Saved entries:
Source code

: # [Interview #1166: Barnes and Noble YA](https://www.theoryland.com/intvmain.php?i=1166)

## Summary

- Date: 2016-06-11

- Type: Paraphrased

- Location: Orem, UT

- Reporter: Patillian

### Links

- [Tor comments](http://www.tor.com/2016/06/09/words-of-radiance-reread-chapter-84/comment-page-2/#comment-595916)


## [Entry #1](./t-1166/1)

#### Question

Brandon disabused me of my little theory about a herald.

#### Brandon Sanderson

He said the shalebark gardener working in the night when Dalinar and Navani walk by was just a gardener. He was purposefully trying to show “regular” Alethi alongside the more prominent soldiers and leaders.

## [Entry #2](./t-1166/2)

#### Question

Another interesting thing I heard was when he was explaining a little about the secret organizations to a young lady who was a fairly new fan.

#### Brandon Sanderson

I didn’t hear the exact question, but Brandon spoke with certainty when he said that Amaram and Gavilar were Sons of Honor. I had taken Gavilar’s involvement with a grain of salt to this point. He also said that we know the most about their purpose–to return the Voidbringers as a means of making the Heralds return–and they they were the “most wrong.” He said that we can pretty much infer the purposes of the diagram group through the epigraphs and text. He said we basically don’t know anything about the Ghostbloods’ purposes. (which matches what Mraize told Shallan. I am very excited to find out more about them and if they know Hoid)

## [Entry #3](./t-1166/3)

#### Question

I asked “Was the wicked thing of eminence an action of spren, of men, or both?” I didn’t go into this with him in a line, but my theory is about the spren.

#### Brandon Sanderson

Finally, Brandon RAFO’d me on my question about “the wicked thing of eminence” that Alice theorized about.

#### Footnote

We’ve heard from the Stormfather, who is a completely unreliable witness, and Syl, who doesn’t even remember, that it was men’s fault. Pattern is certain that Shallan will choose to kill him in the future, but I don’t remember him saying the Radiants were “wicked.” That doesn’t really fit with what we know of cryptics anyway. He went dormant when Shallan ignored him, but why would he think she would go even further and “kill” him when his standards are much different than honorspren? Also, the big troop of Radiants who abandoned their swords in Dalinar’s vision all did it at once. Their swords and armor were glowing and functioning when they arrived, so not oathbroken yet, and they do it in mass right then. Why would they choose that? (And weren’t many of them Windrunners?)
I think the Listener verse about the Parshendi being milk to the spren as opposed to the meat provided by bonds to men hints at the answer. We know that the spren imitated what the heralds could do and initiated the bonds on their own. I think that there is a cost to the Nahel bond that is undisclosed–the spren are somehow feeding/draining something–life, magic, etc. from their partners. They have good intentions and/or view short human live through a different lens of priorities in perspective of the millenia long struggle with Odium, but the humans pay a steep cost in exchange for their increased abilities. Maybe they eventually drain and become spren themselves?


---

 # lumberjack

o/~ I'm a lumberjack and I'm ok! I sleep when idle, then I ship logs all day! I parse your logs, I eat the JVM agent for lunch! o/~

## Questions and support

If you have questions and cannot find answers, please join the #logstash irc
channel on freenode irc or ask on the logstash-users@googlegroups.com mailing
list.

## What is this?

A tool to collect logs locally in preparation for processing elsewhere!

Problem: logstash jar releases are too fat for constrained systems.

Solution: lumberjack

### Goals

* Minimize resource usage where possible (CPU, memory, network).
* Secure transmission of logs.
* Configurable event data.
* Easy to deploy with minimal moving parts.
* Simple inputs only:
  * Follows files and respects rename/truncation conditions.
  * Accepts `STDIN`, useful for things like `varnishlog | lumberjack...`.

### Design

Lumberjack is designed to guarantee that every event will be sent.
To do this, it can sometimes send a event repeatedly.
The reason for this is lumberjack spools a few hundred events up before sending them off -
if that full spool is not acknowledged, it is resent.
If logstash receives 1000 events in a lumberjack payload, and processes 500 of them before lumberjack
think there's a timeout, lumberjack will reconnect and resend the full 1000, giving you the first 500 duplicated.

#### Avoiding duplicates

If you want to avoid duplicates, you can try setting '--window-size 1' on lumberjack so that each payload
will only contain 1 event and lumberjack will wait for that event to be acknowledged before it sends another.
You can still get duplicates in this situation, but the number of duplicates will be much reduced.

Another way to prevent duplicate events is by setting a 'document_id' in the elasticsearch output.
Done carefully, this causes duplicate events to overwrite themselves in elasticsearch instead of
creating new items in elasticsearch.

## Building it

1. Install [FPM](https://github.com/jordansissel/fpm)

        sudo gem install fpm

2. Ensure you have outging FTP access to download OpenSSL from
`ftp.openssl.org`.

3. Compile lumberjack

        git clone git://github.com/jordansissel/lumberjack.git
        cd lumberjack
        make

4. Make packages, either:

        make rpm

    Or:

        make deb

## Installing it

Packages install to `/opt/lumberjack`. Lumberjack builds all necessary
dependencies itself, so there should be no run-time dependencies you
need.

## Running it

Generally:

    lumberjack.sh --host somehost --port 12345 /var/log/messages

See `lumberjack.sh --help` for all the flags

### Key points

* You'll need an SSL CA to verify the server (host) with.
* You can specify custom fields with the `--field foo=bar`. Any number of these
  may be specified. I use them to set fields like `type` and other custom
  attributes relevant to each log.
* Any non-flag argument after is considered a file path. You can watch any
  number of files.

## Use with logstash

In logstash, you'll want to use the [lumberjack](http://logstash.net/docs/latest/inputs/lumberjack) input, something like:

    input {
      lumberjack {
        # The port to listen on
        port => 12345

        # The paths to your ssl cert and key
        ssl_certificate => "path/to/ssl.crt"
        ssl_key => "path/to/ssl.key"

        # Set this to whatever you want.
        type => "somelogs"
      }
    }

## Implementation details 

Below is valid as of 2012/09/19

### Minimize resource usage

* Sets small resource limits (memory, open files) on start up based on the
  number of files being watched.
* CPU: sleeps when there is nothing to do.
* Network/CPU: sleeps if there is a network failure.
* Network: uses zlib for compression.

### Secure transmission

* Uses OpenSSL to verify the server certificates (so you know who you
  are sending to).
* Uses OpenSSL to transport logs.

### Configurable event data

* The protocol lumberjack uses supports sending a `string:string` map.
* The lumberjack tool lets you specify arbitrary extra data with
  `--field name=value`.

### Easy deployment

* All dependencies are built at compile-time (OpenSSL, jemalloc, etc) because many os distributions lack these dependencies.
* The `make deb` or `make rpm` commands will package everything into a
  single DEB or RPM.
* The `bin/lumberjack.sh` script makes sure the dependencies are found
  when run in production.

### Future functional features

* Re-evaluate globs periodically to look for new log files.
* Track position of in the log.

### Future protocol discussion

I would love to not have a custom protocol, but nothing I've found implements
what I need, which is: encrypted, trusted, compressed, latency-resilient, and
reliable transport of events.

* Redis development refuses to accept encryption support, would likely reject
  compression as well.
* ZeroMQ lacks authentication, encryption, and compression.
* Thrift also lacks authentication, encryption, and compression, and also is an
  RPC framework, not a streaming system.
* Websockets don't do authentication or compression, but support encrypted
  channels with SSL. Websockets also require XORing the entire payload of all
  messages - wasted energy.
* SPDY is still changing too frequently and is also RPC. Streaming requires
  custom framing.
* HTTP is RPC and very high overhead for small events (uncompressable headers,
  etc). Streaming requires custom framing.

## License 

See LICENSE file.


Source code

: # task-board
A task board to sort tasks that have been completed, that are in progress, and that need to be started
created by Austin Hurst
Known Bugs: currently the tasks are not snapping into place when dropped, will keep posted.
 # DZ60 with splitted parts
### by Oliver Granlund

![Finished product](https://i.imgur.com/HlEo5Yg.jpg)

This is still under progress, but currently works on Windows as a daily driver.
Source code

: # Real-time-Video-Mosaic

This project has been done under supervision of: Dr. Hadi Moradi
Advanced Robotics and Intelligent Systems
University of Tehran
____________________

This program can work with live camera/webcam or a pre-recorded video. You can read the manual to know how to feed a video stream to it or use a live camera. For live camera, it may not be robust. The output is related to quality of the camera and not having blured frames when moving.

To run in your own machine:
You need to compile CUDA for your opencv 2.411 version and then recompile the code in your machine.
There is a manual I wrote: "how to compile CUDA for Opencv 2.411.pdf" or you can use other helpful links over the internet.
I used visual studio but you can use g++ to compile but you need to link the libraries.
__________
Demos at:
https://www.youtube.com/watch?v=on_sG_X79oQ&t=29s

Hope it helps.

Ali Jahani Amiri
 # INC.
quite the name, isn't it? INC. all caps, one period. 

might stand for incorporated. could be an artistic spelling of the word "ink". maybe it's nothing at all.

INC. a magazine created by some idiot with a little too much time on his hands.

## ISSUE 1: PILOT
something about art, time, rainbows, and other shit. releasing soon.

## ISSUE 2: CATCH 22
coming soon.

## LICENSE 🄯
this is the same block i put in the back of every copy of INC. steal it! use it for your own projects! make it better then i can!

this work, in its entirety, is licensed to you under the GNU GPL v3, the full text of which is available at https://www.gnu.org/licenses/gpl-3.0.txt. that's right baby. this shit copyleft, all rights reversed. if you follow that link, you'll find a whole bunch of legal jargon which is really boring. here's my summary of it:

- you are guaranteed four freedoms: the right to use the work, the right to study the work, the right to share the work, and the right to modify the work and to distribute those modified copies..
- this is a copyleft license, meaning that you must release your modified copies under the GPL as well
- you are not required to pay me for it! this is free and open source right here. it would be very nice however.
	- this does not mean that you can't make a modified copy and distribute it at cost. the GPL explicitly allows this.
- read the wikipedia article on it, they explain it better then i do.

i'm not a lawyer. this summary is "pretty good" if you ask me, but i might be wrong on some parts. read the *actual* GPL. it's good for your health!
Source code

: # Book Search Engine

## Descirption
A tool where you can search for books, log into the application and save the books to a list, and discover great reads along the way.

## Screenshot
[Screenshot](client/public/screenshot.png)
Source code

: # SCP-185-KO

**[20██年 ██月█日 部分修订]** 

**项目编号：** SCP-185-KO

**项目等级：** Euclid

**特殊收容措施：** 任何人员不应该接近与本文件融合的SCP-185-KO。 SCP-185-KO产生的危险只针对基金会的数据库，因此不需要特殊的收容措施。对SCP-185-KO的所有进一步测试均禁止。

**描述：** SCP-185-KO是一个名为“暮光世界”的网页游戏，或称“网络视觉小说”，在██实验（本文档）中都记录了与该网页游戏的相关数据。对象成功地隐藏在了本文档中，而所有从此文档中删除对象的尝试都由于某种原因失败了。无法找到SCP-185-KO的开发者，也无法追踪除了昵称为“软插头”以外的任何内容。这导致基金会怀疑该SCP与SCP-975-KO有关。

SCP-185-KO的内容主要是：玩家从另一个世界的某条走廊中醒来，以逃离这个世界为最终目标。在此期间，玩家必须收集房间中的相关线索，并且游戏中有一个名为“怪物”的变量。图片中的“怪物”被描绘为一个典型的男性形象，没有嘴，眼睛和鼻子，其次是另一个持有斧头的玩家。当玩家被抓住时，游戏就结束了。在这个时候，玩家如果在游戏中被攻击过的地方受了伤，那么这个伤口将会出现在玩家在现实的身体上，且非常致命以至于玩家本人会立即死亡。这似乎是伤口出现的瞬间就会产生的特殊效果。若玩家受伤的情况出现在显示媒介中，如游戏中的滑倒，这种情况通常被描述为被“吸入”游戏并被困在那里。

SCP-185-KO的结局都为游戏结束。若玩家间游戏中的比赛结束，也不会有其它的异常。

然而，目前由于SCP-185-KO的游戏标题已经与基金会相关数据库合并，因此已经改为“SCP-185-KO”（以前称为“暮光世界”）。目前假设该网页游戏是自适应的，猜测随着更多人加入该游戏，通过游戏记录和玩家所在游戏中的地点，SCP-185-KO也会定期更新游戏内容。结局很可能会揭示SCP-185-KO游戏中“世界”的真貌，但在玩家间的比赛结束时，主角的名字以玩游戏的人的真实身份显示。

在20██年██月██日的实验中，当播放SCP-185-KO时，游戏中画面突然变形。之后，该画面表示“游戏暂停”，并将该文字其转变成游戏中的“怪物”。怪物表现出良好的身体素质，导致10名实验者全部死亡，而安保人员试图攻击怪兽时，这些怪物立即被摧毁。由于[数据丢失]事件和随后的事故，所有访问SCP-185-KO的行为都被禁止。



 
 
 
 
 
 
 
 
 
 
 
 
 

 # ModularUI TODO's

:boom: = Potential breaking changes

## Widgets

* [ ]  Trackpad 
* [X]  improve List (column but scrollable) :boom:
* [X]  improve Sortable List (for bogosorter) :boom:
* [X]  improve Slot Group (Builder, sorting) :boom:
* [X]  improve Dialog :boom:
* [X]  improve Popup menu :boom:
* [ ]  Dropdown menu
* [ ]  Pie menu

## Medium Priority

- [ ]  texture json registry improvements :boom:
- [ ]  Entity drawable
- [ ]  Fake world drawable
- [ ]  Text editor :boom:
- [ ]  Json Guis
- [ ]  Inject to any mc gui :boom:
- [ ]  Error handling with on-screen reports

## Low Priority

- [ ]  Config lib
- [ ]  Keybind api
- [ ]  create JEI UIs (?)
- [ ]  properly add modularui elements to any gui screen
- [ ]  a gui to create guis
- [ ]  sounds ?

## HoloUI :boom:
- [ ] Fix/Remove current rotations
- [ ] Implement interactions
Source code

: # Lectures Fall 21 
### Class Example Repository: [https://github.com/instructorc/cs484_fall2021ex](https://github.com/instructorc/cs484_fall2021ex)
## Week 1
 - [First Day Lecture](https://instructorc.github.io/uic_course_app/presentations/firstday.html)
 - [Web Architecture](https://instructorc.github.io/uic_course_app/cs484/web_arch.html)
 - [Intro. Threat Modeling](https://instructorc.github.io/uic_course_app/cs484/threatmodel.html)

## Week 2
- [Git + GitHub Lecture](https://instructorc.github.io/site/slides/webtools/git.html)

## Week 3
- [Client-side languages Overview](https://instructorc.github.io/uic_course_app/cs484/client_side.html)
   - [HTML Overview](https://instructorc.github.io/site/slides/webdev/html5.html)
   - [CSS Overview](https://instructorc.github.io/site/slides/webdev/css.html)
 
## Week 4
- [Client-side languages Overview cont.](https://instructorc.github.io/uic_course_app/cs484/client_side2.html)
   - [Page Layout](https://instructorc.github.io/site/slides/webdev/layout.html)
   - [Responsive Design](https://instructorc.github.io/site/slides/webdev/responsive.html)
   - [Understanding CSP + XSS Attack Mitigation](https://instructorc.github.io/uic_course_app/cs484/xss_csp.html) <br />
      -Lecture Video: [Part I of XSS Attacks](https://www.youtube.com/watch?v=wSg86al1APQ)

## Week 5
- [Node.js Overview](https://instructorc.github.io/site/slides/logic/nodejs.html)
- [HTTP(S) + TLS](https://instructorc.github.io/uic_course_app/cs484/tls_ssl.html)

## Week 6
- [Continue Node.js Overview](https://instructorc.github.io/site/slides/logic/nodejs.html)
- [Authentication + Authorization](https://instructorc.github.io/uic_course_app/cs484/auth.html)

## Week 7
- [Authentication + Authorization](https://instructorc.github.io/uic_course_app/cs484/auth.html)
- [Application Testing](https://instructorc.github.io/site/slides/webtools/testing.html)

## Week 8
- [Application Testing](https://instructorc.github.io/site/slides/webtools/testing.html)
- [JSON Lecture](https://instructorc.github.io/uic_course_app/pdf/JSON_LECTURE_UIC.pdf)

> _Task statement_: The output should be exactly the lines above from the line containing "Lumberjack is designed" to the line containing "git clone git://github.com/jordansissel/lumberjack.git", inclusive, with no other lines.

> _Solution below_:
Lumberjack is designed to guarantee that every event will be sent.
To do this, it can sometimes send a event repeatedly.
The reason for this is lumberjack spools a few hundred events up before sending them off -
if that full spool is not acknowledged, it is resent.
If logstash receives 1000 events in a lumberjack payload, and processes 500 of them before lumberjack
think there's a timeout, lumberjack will reconnect and resend the full 1000, giving you the first 500 duplicated.

#### Avoiding duplicates

If you want to avoid duplicates, you can try setting '--window-size 1' on lumberjack so that each payload
will only contain 1 event and lumberjack will wait for that event to be acknowledged before it sends another.
You can still get duplicates in this situation, but the number of duplicates will be much reduced.

Another way to prevent duplicate events is by setting a 'document_id' in the elasticsearch output.
Done carefully, this causes duplicate events to overwrite themselves in elasticsearch instead of
creating new items in elasticsearch.

## Building it

1. Install [FPM](https://github.com/jordansissel/fpm)

        sudo gem install fpm

2. Ensure you have outging FTP access to download OpenSSL from
`ftp.openssl.org`.

3. Compile lumberjack

        git clone git://github.com/jordansissel/lumberjack.git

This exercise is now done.